### TASK DIRECTIONS
Return the data below exactly, but only from the line containing "Using this power" through the line containing "By this method", with both of those lines included.

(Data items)
*** Block opens ***
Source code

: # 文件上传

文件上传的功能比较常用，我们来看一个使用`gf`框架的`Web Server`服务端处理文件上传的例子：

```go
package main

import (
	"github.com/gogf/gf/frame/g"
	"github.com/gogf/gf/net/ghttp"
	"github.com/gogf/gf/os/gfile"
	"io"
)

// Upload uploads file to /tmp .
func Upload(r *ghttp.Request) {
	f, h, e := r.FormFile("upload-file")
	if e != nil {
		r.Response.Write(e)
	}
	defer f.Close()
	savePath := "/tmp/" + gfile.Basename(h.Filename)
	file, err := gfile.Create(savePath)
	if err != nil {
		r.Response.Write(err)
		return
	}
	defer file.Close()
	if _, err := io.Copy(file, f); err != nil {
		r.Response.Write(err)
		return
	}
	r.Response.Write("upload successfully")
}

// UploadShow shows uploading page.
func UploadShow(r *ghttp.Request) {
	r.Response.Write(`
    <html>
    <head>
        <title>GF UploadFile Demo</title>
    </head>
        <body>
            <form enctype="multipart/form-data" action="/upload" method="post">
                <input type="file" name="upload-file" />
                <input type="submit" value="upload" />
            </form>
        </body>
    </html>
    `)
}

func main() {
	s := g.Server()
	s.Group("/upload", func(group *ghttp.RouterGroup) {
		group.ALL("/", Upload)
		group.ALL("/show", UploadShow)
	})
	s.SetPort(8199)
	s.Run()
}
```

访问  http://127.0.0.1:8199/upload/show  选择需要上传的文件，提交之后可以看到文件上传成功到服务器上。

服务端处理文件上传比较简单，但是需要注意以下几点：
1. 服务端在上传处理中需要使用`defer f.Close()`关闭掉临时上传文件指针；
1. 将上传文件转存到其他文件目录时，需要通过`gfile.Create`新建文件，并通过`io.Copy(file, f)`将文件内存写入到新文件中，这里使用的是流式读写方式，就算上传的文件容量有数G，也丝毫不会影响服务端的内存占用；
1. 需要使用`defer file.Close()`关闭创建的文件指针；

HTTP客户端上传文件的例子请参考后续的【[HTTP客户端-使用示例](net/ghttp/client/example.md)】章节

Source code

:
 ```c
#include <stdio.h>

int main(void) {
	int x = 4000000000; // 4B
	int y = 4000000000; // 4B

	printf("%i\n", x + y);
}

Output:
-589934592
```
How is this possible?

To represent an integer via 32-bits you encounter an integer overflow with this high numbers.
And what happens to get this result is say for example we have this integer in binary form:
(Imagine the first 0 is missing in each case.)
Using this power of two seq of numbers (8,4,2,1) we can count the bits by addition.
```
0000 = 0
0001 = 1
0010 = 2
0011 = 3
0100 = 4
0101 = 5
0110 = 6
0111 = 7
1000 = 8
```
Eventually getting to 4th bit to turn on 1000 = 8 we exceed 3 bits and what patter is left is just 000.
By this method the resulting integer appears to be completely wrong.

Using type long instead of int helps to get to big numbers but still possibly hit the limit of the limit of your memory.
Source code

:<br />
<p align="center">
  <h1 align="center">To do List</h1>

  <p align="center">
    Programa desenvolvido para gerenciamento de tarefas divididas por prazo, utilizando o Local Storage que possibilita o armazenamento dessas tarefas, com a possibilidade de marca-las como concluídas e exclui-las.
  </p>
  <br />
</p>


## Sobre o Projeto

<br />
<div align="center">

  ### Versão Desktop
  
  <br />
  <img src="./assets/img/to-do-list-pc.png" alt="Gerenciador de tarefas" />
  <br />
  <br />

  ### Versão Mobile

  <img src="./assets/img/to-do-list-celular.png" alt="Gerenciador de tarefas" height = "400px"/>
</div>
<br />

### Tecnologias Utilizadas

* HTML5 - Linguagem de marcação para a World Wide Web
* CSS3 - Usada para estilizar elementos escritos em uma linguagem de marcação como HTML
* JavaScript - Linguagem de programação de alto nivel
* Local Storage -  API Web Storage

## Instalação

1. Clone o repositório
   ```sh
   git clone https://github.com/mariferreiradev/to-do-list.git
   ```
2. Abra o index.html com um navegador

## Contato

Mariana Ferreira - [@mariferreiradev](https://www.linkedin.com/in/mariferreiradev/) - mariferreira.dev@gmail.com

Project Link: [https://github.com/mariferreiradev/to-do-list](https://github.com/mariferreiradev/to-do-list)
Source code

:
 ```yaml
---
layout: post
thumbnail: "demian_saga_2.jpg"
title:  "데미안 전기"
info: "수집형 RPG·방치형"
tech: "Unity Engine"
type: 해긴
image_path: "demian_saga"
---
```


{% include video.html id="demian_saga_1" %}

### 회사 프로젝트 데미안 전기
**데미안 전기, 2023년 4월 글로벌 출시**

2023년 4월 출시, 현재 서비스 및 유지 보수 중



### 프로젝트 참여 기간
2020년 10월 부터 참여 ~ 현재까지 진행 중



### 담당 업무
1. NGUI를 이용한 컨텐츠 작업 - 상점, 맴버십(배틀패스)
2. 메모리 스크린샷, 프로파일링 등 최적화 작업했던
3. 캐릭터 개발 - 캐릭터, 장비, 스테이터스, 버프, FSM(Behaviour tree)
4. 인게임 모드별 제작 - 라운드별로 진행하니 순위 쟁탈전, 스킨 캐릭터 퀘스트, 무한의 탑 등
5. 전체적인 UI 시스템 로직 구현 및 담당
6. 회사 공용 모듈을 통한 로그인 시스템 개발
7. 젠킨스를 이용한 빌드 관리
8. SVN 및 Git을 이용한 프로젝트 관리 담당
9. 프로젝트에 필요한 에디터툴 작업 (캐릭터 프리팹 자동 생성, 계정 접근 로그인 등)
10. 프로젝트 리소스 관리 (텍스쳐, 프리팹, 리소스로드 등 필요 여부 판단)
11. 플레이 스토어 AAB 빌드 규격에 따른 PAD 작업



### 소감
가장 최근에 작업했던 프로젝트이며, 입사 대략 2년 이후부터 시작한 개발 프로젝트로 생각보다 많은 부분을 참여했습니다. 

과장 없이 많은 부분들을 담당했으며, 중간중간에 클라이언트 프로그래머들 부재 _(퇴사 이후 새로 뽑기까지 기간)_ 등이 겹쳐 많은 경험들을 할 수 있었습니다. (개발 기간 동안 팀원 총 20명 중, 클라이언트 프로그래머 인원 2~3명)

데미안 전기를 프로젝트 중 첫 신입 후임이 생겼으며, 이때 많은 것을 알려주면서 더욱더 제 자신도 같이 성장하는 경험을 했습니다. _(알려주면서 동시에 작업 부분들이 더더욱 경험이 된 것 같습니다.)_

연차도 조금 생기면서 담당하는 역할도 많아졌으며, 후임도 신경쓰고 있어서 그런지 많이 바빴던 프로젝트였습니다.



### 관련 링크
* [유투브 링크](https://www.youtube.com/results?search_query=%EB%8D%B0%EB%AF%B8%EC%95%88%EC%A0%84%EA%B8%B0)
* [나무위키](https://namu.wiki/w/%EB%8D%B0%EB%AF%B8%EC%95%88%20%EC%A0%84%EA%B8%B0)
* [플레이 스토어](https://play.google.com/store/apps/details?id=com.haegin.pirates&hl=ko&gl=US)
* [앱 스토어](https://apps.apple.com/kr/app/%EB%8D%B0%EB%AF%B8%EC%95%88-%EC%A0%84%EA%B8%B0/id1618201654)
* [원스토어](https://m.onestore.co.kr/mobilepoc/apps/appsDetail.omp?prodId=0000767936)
*** Block closes ***
### YOUR RESPONSE
Using this power of two seq of numbers (8,4,2,1) we can count the bits by addition.
```
0000 = 0
0001 = 1
0010 = 2
0011 = 3
0100 = 4
0101 = 5
0110 = 6
0111 = 7
1000 = 8
```
Eventually getting to 4th bit to turn on 1000 = 8 we exceed 3 bits and what patter is left is just 000.
By this method the resulting integer appears to be completely wrong.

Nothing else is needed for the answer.